Вошел Эврилох. Некогда кто-то пытался подпортить бывшему штурману лицо. Через весь лоб и до самой левой щеки проходил внушительный шрам. Коле нравились мужчины со шрамами, несмотря на то что Эврилох по сравнению с ним выглядел все еще чертовски хорошо. Штурман держал свои руки так, чтобы Коля их видел. Он знал, что предстоит разговор с недоверчивым человеком, и вопросов задавал мало. С ним можно иметь дело.
— Я хочу, чтобы ты вел наши дела тем же курсом, пока я буду в Куше драться за Аарона. Сумеешь?
Эврилох смотрел на него умными серыми глазами. Если он и удивился такому предложению, то вида не подал.

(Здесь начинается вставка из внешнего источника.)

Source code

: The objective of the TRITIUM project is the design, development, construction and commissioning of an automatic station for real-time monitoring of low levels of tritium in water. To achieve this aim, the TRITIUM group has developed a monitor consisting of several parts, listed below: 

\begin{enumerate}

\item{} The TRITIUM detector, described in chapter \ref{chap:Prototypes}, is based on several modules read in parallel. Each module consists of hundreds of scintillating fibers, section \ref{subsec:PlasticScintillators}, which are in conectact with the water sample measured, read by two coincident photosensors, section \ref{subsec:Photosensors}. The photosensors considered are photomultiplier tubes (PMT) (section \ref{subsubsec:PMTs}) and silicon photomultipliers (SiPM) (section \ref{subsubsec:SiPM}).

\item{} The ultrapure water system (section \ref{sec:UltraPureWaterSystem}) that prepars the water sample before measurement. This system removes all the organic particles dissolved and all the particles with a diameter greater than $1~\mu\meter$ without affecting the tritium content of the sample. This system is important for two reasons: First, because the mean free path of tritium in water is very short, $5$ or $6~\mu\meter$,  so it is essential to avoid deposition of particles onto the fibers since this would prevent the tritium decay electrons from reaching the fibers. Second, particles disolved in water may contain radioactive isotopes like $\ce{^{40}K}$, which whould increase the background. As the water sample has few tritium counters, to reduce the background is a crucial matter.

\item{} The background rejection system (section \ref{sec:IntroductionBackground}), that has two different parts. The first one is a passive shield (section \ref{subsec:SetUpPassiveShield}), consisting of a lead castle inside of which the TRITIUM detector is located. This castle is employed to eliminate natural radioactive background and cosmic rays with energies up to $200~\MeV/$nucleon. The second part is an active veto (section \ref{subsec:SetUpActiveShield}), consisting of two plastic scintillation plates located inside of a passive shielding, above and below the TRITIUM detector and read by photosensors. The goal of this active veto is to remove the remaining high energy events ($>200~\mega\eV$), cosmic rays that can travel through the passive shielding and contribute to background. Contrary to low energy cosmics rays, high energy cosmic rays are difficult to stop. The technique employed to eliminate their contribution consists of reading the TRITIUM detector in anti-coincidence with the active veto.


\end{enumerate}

— Первым делом позаботься о наших гостях в подвале, — произнес через некоторое время Коля. — Я пообещал Володи, что не трону их даже пальцем. А поскольку он неглуп, то чуть позже заставил меня поклясться, что этого не сделает никто из нас.
Эврилох улыбнулся.
— А цапотцы других не хотят забрать?
— К сожалению, все не так просто. Им интересны только светловолосые. Но подойди-ка со мной к окну. Решение совсем рядом.
Штурман удивленно поднял брови. На миг заколебался, словно опасаясь подходить к окну вместе с Колей. Возможно, он задумал какой-то обман и опасался, что его раскусили. При других обстоятельствах Коля, возможно, из одного только подозрения вытолкнул бы его из окна. Но сейчас Эврилох был самым лучшим из тех, кто у него был. Придется быть великодушным до возвращения с равнины Куш.
— Как поступают у тебя на родине, когда находят крысиное гнездо?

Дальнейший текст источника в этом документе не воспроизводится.